In recent years, ammonia has gained traction as a clean fuel alternative and a promising energy carrier. In this study, a trigeneration system fuelled by ammonia has been conceptualised, integrating a solid oxide fuel cell stack for power generation, a hot water unit for heating, and an NH3-H2O absorption chiller for cooling. The main objective of this study is to conduct a comprehensive techno-economic feasibility assessment of the proposed trigeneration system. The system's performance was analysed for a UK supermarket requiring electricity, heating, and cooling. A detailed sensitivity analysis was performed to investigate the influence of significant operating parameters, including current density, fuel utilisation factor, and cell temperature, on the system's performance. The system can deliver maximum power, heating, and cooling outputs of 357.6 kW, 257.9 kW, and 46.99 kW, respectively. The trigeneration system is projected to achieve its highest exergy efficiency at 60.94%, with a maximum fuel energy saving ratio of 47.67%. The lowest levelised cost of energy (LCOE) is estimated to be £0.1232 per kWh.
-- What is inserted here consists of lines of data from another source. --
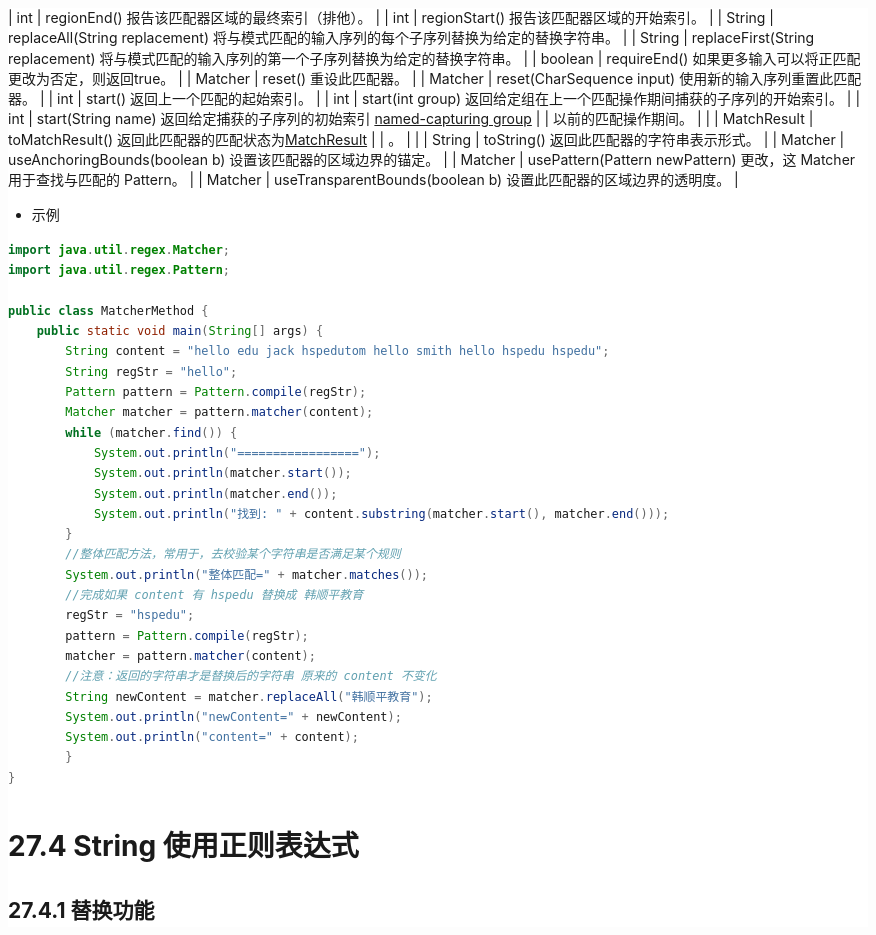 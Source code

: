| int                   | regionEnd() 报告该匹配器区域的最终索引（排他）。             |
| int                   | regionStart() 报告该匹配器区域的开始索引。                   |
| String                | replaceAll(String replacement) 将与模式匹配的输入序列的每个子序列替换为给定的替换字符串。 |
| String                | replaceFirst(String replacement) 将与模式匹配的输入序列的第一个子序列替换为给定的替换字符串。 |
| boolean               | requireEnd() 如果更多输入可以将正匹配更改为否定，则返回true。 |
| Matcher               | reset() 重设此匹配器。                                       |
| Matcher               | reset(CharSequence input) 使用新的输入序列重置此匹配器。     |
| int                   | start() 返回上一个匹配的起始索引。                           |
| int                   | start(int group) 返回给定组在上一个匹配操作期间捕获的子序列的开始索引。 |
| int                   | start(String name) 返回给定捕获的子序列的初始索引 [named-capturing group](Pattern.html#groupname) |
| 以前的匹配操作期间。  |                                                              |
| MatchResult           | toMatchResult() 返回此匹配器的匹配状态为[MatchResult](../../../java/util/regex/MatchResult.html) |
| 。                    |                                                              |
| String                | toString() 返回此匹配器的字符串表示形式。                    |
| Matcher               | useAnchoringBounds(boolean b) 设置该匹配器的区域边界的锚定。 |
| Matcher               | usePattern(Pattern newPattern) 更改，这 Matcher用于查找与匹配的 Pattern。 |
| Matcher               | useTransparentBounds(boolean b) 设置此匹配器的区域边界的透明度。 |

- 示例
```java
import java.util.regex.Matcher;
import java.util.regex.Pattern;

public class MatcherMethod {
    public static void main(String[] args) {
        String content = "hello edu jack hspedutom hello smith hello hspedu hspedu";
        String regStr = "hello";
        Pattern pattern = Pattern.compile(regStr);
        Matcher matcher = pattern.matcher(content);
        while (matcher.find()) {
            System.out.println("=================");
            System.out.println(matcher.start());
            System.out.println(matcher.end());
            System.out.println("找到: " + content.substring(matcher.start(), matcher.end()));
        }
        //整体匹配方法，常用于，去校验某个字符串是否满足某个规则
        System.out.println("整体匹配=" + matcher.matches());
        //完成如果 content 有 hspedu 替换成 韩顺平教育
        regStr = "hspedu";
        pattern = Pattern.compile(regStr);
        matcher = pattern.matcher(content);
        //注意：返回的字符串才是替换后的字符串 原来的 content 不变化
        String newContent = matcher.replaceAll("韩顺平教育");
        System.out.println("newContent=" + newContent);
        System.out.println("content=" + content);
        }
}
```
# 27.4 String 使用正则表达式
## 27.4.1 替换功能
This study's objective is also aligned with United Nations Sustainable Development Goal (SDG) No. 7, which aims to achieve “Affordable and Clean Energy”.

Suggested Citation

  • Roy, Dibyendu & Roy, Sumit & Smallbone, Andrew & Roskilly, Anthony Paul, 2024. "Assessing the techno-economic viability of a trigeneration system integrating ammonia-fuelled solid oxide fuel cell," Applied Energy, Elsevier, vol. 357(C).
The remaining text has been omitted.